Saved entries
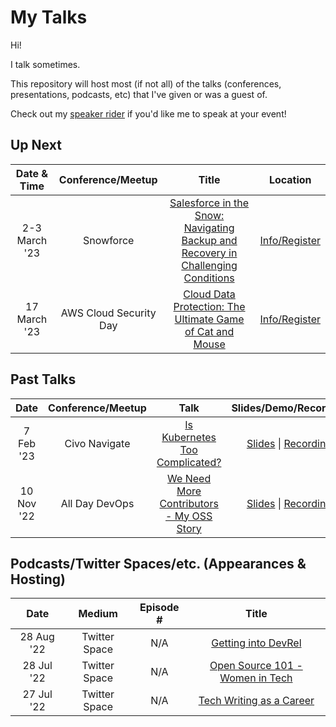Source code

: My Talks
===================

Hi!

I talk sometimes.

This repository will host most (if not all) of the talks (conferences, presentations, podcasts, etc) that I've given or was a guest of.

Check out my [speaker rider](./speaker-rider.md) if you'd like me to speak at your event!

## Up Next

Date & Time|Conference/Meetup|Title|Location
:---------:|:---------------:|:---:|:-------:
2-3 March '23 | Snowforce | [Salesforce in the Snow: Navigating Backup and Recovery in Challenging Conditions](https://github.com/juliafmorgado/talks/issues/13) | [Info/Register](https://snowforce.io/)
17 March '23 | AWS Cloud Security Day | [Cloud Data Protection: The Ultimate Game of Cat and Mouse](https://github.com/juliafmorgado/talks/issues/14) | [Info/Register](https://www.aws-cscd.com/#about)

## Past Talks

Date|Conference/Meetup|Talk|Slides/Demo/Recording
:---------:|:---------------:|:--:|:--------------------:
7 Feb '23 | Civo Navigate | [Is Kubernetes Too Complicated?](https://github.com/juliafmorgado/talks/blob/main/Is%20Kubernetes%20Too%20Complicated%3F/Abstract.md) | [Slides](https://docs.google.com/presentation/d/1yPaR8aYS3ZqI8WDGLVgxIGwWKTzuGffA/edit#slide=id.p3) \| [Recording]()
10 Nov '22 | All Day DevOps | [We Need More Contributors - My OSS Story](https://github.com/juliafmorgado/talks/blob/main/We%20Need%20More%20Contributors/Abstract.md) | [Slides](https://t.co/OqD7NnbnhK) \| [Recording](https://t.co/qVo5R9Blyz)


## Podcasts/Twitter Spaces/etc. (Appearances & Hosting)

Date|Medium|Episode #|Title
:--:|:-----:|:-------:|:----:
28 Aug '22 | Twitter Space | N/A | [Getting into DevRel](https://twitter.com/i/spaces/1YqJDqNjpYLxV)
28 Jul '22 | Twitter Space | N/A | [Open Source 101 - Women in Tech](https://twitter.com/i/spaces/1PlJQaDYqdXJE)
27 Jul '22 | Twitter Space | N/A | [Tech Writing as a Career](https://twitter.com/virtualized6ix/status/1552253444723200001?s=20&t=Clsi3spzoB8NIn4m4taL6g)
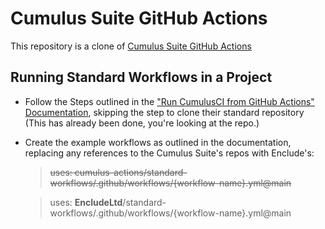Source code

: # Cumulus Suite GitHub Actions
This repository is a clone of [Cumulus Suite GitHub Actions](https://github.com/cumulus-actions/standard-workflows)

## Running Standard Workflows in a Project
- Follow the Steps outlined in the ["Run CumulusCI from GitHub Actions" Documentation](https://cumulusci.readthedocs.io/en/latest/github-actions.html), skipping the step to clone their standard repository (This has already been done, you're looking at the repo.)
- Create the example workflows as outlined in the documentation, replacing any references to the Cumulus Suite's repos with Enclude's:
  > ~~uses: cumulus-actions/standard-workflows/.github/workflows/{workflow-name}.yml@main~~

  > uses: **EncludeLtd**/standard-workflows/.github/workflows/{workflow-name}.yml@main
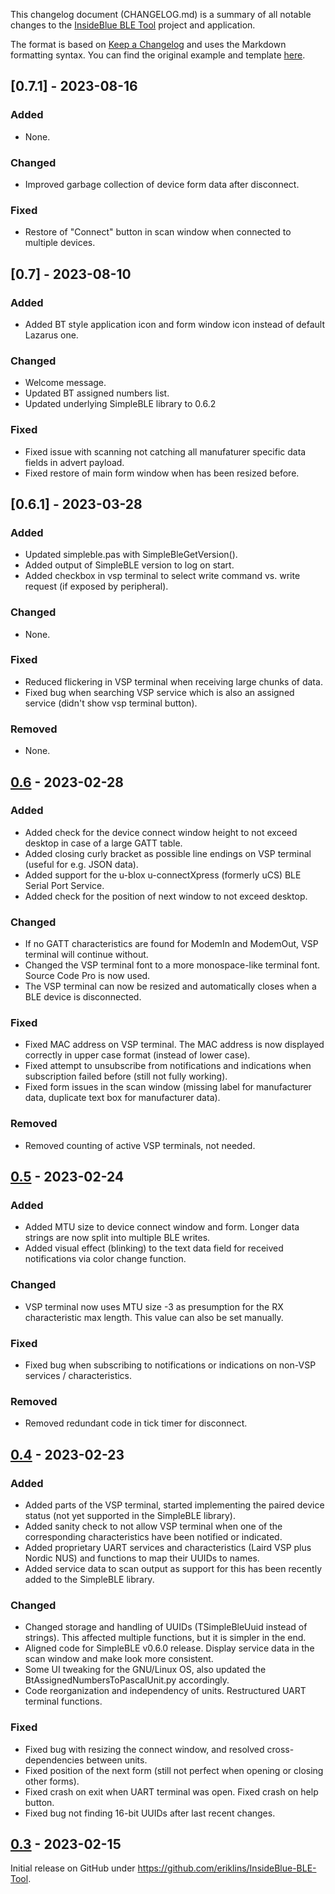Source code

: This changelog document (CHANGELOG.md) is a summary of all notable changes to the [InsideBlue BLE Tool](https://github.com/eriklins/InsideBlue-BLE-Tool) project and application. 

The format is based on [Keep a Changelog](https://keepachangelog.com/en/1.0.0/) and uses the Markdown formatting syntax. You can find the original example and template [here](https://github.com/olivierlacan/keep-a-changelog/blob/main/CHANGELOG.md).


## [0.7.1] - 2023-08-16

### Added

- None.

### Changed

- Improved garbage collection of device form data after disconnect.

### Fixed

- Restore of "Connect" button in scan window when connected to multiple devices.


## [0.7] - 2023-08-10

### Added

- Added BT style application icon and form window icon instead of default Lazarus one.

### Changed

- Welcome message.
- Updated BT assigned numbers list.
- Updated underlying SimpleBLE library to 0.6.2

### Fixed

- Fixed issue with scanning not catching all manufaturer specific data fields in advert payload.
- Fixed restore of main form window when has been resized before.


## [0.6.1] - 2023-03-28

### Added

- Updated simpleble.pas with SimpleBleGetVersion().
- Added output of SimpleBLE version to log on start.
- Added checkbox in vsp terminal to select write command vs. write request (if exposed by peripheral).

### Changed

- None.

### Fixed

- Reduced flickering in VSP terminal when receiving large chunks of data.
- Fixed bug when searching VSP service which is also an assigned service (didn't show vsp terminal button).

### Removed

- None.


## [0.6] - 2023-02-28

### Added

- Added check for the device connect window height to not exceed desktop in case of a large GATT table.
- Added closing curly bracket as possible line endings on VSP terminal (useful for e.g. JSON data).
- Added support for the u-blox u-connectXpress (formerly uCS) BLE Serial Port Service.
- Added check for the position of next window to not exceed desktop.

### Changed

- If no GATT characteristics are found for ModemIn and ModemOut, VSP terminal will continue without.
- Changed the VSP terminal font to a more monospace-like terminal font. Source Code Pro is now used.
- The VSP terminal can now be resized and automatically closes when a BLE device is disconnected.

### Fixed

- Fixed MAC address on VSP terminal. The MAC address is now displayed correctly in upper case format (instead of lower case).
- Fixed attempt to unsubscribe from notifications and indications when subscription failed before (still not fully working).
- Fixed form issues in the scan window (missing label for manufacturer data, duplicate text box for manufacturer data).

### Removed

- Removed counting of active VSP terminals, not needed.


## [0.5] - 2023-02-24

### Added

- Added MTU size to device connect window and form. Longer data strings are now split into multiple BLE writes.
- Added visual effect (blinking) to the text data field for received notifications via color change function.

### Changed

- VSP terminal now uses MTU size -3 as presumption for the RX characteristic max length. This value can also be set manually.

### Fixed
- Fixed bug when subscribing to notifications or indications on non-VSP services / characteristics.

### Removed

- Removed redundant code in tick timer for disconnect.


## [0.4] - 2023-02-23

### Added

- Added parts of the VSP terminal, started implementing the paired device status (not yet supported in the SimpleBLE library).
- Added sanity check to not allow VSP terminal when one of the corresponding characteristics have been notified or indicated.
- Added proprietary UART services and characteristics (Laird VSP plus Nordic NUS) and functions to map their UUIDs to names.
- Added service data to scan output as support for this has been recently added to the SimpleBLE library.

### Changed

- Changed storage and handling of UUIDs (TSimpleBleUuid instead of strings). This affected multiple functions, but it is simpler in the end.
- Aligned code for SimpleBLE v0.6.0 release. Display service data in the scan window and make look more consistent.
- Some UI tweaking for the GNU/Linux OS, also updated the BtAssignedNumbersToPascalUnit.py accordingly.
- Code reorganization and independency of units. Restructured UART terminal functions.

### Fixed
- Fixed bug with resizing the connect window, and resolved cross-dependencies between units.
- Fixed position of the next form (still not perfect when opening or closing other forms).
- Fixed crash on exit when UART terminal was open. Fixed crash on help button.
- Fixed bug not finding 16-bit UUIDs after last recent changes.


## [0.3] - 2023-02-15

Initial release on GitHub under https://github.com/eriklins/InsideBlue-BLE-Tool.



[Unreleased]: https://github.com/eriklins/InsideBlue-BLE-Tool/compare/v0.6...HEAD
[0.6]: https://github.com/eriklins/InsideBlue-BLE-Tool/compare/v0.5...v0.6
[0.5]: https://github.com/eriklins/InsideBlue-BLE-Tool/compare/v0.4...v0.5
[0.4]: https://github.com/eriklins/InsideBlue-BLE-Tool/compare/v0.3...v0.4
[0.3]: https://github.com/eriklins/InsideBlue-BLE-Tool/releases/tag/v0.3
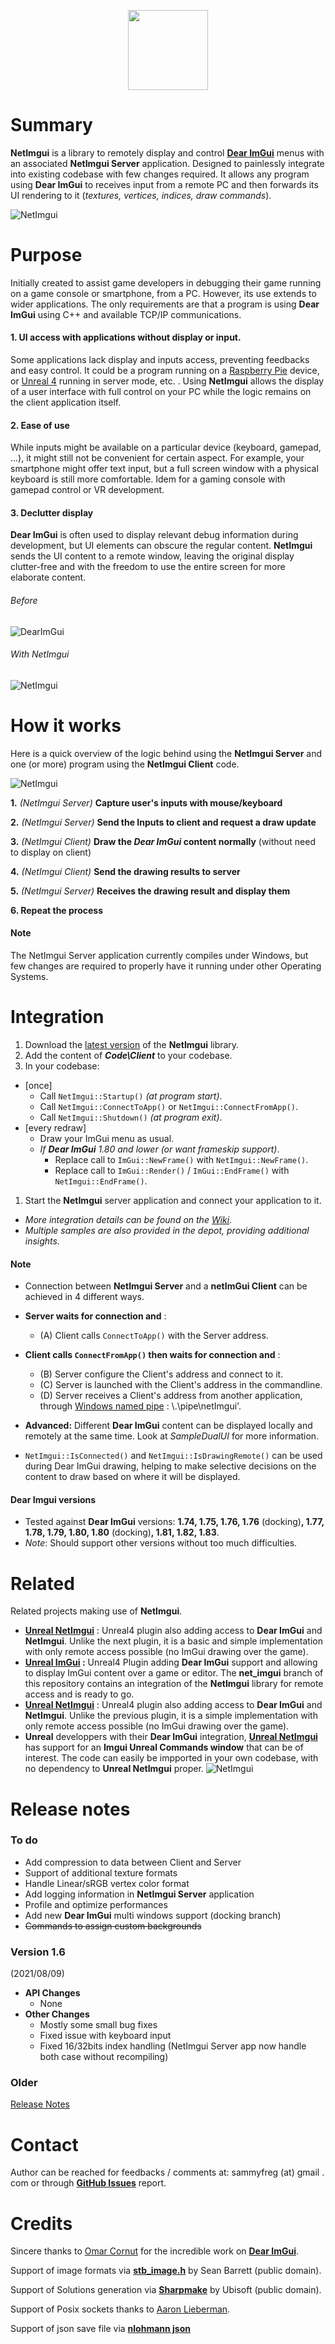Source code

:  <p align="center"><img src="https://raw.githubusercontent.com/wiki/sammyfreg/netImgui/Web/img/netImguiLogo.png" width=128 height=128></p>

# Summary
**NetImgui** is a library to remotely display and control **[Dear ImGui](https://github.com/ocornut/imgui)** menus with an associated **NetImgui Server** application. Designed to painlessly integrate into existing codebase with few changes required. It allows any program using **Dear ImGui** to receives input from a remote PC and then forwards its UI rendering to it (*textures, vertices, indices, draw commands*).

![NetImgui](https://raw.githubusercontent.com/wiki/sammyfreg/netImgui/Web/img/netImgui.png)

# Purpose
Initially created to assist game developers in debugging their game running on a game console or smartphone, from a PC. However, its use extends to wider applications. The only requirements are that a program is using **Dear ImGui** using C++ and available TCP/IP communications.

#### 1. UI access with applications without display or input.
Some applications lack display and inputs access, preventing feedbacks and easy control. It could be a program running on a [Raspberry Pie](https://www.raspberrypi.org/products/ "Raspberry Pie") device, or [Unreal 4](https://www.unrealengine.com "Unreal4") running in server mode, etc. . Using **NetImgui** allows the display of a user interface with full control on your PC while the logic remains on the client application itself.


#### 2. Ease of use
While inputs might be available on a particular device (keyboard, gamepad, ...), it might still not be convenient for certain aspect. For example, your smartphone might offer text input, but a full screen window with a physical keyboard is still more comfortable. Idem for a gaming console with gamepad control or VR development.


#### 3. Declutter display
**Dear ImGui** is often used to display relevant debug information during development, but UI elements can obscure the regular content. **NetImgui** sends the UI content to a remote window, leaving the original display clutter-free and with the freedom to use the entire screen for more elaborate content.

###### Before
![DearImGui](https://raw.githubusercontent.com/wiki/sammyfreg/netImgui/Web/img/AppWithoutNetImgui.png)

###### With NetImgui
![NetImgui](https://raw.githubusercontent.com/wiki/sammyfreg/netImgui/Web/img/AppWithNetImguiGif.gif)

# How it works
Here is a quick overview of the logic behind using the **NetImgui Server** and one (or more) program using the **NetImgui Client** code.

![NetImgui](https://raw.githubusercontent.com/wiki/sammyfreg/netImgui/Web/img/NetImguiExplanation.gif)

**1.** *(NetImgui Server)* **Capture user's inputs with mouse/keyboard**

**2.** *(NetImgui Server)* **Send the Inputs to client and request a draw update**

**3.** *(NetImgui Client)* **Draw the *Dear ImGui* content normally** (without need to display on client) 

**4.** *(NetImgui Client)* **Send the drawing results to server**

**5.** *(NetImgui Server)* **Receives the drawing result and display them**

**6. Repeat the process**

#### Note
The NetImgui Server application currently compiles under Windows, but few changes are required to properly have it running under other Operating Systems.

# Integration
1. Download the [latest version](https://github.com/sammyfreg/netImgui/releases "latest version") of the **NetImgui** library.
1. Add the content of ***Code\Client*** to your codebase.
1. In your codebase:
  - [once]
    - Call `NetImgui::Startup()` *(at program start)*.
    - Call `NetImgui::ConnectToApp()` or `NetImgui::ConnectFromApp()`.
    - Call `NetImgui::Shutdown()` *(at program exit)*.
  - [every redraw]
    - Draw your ImGui menu as usual.
    - *If **Dear ImGui** 1.80 and lower (or want frameskip support)*.
      - Replace call to `ImGui::NewFrame()` with `NetImgui::NewFrame()`.
      - Replace call to `ImGui::Render()` / `ImGui::EndFrame()` with `NetImgui::EndFrame()`.
1. Start the **NetImgui** server application and connect your application to it.
- *More integration details can be found on the [Wiki](https://github.com/sammyfreg/netImgui/wiki "Wiki").*
- *Multiple samples are also provided in the depot, providing additional insights.*

#### Note
- Connection between **NetImgui Server** and a **netImGui Client** can be achieved in 4 different ways.
 - **Server waits for connection and** :
   - (A) Client calls `ConnectToApp()` with the Server address.
 - **Client calls `ConnectFromApp()` then waits for connection and** :
   - (B) Server configure the Client's address and connect to it.
   - (C) Server is launched with the Client's address in the commandline.
   - (D) Server receives a Client's address from another application, through [Windows named pipe](https://docs.microsoft.com/en-us/windows/win32/ipc/named-pipes "Windows named pipe") : \\.\pipe\netImgui'.
 
 
- **Advanced:** Different **Dear ImGui** content can be displayed locally and remotely at the same time. Look at *SampleDualUI* for more information.

- `NetImgui::IsConnected()` and `NetImgui::IsDrawingRemote()` can be used during Dear ImGui drawing, helping to make selective decisions on the content to draw based on where it will be displayed.

#### Dear Imgui versions
- Tested against **Dear ImGui** versions: **1.74, 1.75, 1.76, 1.76** (docking)**, 1.77, 1.78, 1.79, 1.80, 1.80** (docking)**, 1.81, 1.82, 1.83**.
- *Note*: Should support other versions without too much difficulties.

# Related
Related projects making use of **NetImgui**.
- **[Unreal NetImgui](https://github.com/sammyfreg/UnrealNetImgui "UnrealNetImgui")** : Unreal4 plugin also adding access to **Dear ImGui** and **NetImgui**. Unlike the next plugin, it is a basic and simple implementation with only remote access possible (no ImGui drawing over the game).
- **[Unreal ImGui](https://github.com/segross/UnrealImGui/ "UnrealImGui") :** Unreal4 Plugin adding **Dear ImGui** support and allowing to display ImGui content over a game or editor. The **net_imgui** branch of this repository contains an integration of the **NetImgui** library for remote access and is ready to go.
- **[Unreal NetImgui](https://github.com/sammyfreg/UnrealNetImgui "UnrealNetImgui")** : Unreal4 plugin also adding access to **Dear ImGui** and **NetImgui**. Unlike the previous plugin, it is a simple implementation with only remote access possible (no ImGui drawing over the game).
- **Unreal** developpers with their **Dear ImGui** integration, **[Unreal NetImgui](https://github.com/sammyfreg/UnrealNetImgui "UnrealNetImgui")** has support for an **Imgui Unreal Commands window** that can be of interest. The code can easily be impported in your own codebase, with no dependency to **Unreal NetImgui** proper.
![NetImgui](https://raw.githubusercontent.com/wiki/sammyfreg/netImgui/Web/img/UnrealCommandsFull.gif)

# Release notes
### To do
- Add compression to data between Client and Server
- Support of additional texture formats
- Handle Linear/sRGB vertex color format
- Add logging information in **NetImgui Server** application
- Profile and optimize performances
- Add new **Dear ImGui** multi windows support (docking branch)
- ~~Commands to assign custom backgrounds~~

### Version 1.6
(2021/08/09)
- **API Changes**
  - None
- **Other Changes**
  - Mostly some small bug fixes
  - Fixed issue with keyboard input
  - Fixed 16/32bits index handling (NetImgui Server app now handle both case without recompiling)

### Older
[Release Notes](https://github.com/sammyfreg/netImgui/wiki/Release-notes)

# Contact
Author can be reached for feedbacks / comments at: sammyfreg (at) gmail . com or through **[GitHub Issues](https://github.com/sammyfreg/netImgui/issues "GitHub Issues")** report.

# Credits
Sincere thanks to [Omar Cornut](https://github.com/ocornut/imgui/commits?author=ocornut) for the incredible work on **[Dear ImGui](https://github.com/ocornut/imgui)**.

Support of image formats via [**stb_image.h**](https://github.com/nothings/stb/blob/master/stb_image.h) by Sean Barrett (public domain).

Support of Solutions generation via [**Sharpmake**](https://github.com/ubisoft/Sharpmake) by Ubisoft (public domain).

Support of Posix sockets thanks to [Aaron Lieberman](https://github.com/AaronLieberman).

Support of json save file via [**nlohmann json**](https://github.com/nlohmann/json)
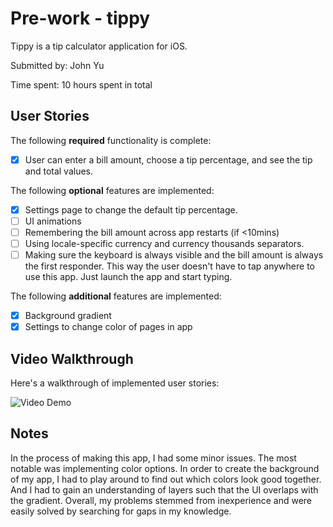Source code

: # Pre-work - tippy

Tippy is a tip calculator application for iOS.

Submitted by: John Yu

Time spent: 10 hours spent in total

## User Stories

The following **required** functionality is complete:

* [X] User can enter a bill amount, choose a tip percentage, and see the tip and total values.

The following **optional** features are implemented:
* [X] Settings page to change the default tip percentage.
* [ ] UI animations
* [ ] Remembering the bill amount across app restarts (if <10mins)
* [ ] Using locale-specific currency and currency thousands separators.
* [ ] Making sure the keyboard is always visible and the bill amount is always the first responder. This way the user doesn't have to tap anywhere to use this app. Just launch the app and start typing.

The following **additional** features are implemented:

- [X] Background gradient
- [X] Settings to change color of pages in app

## Video Walkthrough 

Here's a walkthrough of implemented user stories:

<img src='https://www.youtube.com/watch?v=5-f9UOP8p6c' title='tippyDemo' width='' alt='Video Demo' />

## Notes

In the process of making this app, I had some minor issues. The most notable was implementing color options. In order to create the background of my app, I had to play around to find out which colors look good together. And I had to gain an understanding of layers such that the UI overlaps with the gradient. Overall, my problems stemmed from inexperience and were easily solved by searching for gaps in my knowledge.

- _Exercise directions_
Would you show every line in the data above that contains the string "branch"?

- _Answer to the problem_
- **[Unreal ImGui](https://github.com/segross/UnrealImGui/ "UnrealImGui") :** Unreal4 Plugin adding **Dear ImGui** support and allowing to display ImGui content over a game or editor. The **net_imgui** branch of this repository contains an integration of the **NetImgui** library for remote access and is ready to go.
- Add new **Dear ImGui** multi windows support (docking branch)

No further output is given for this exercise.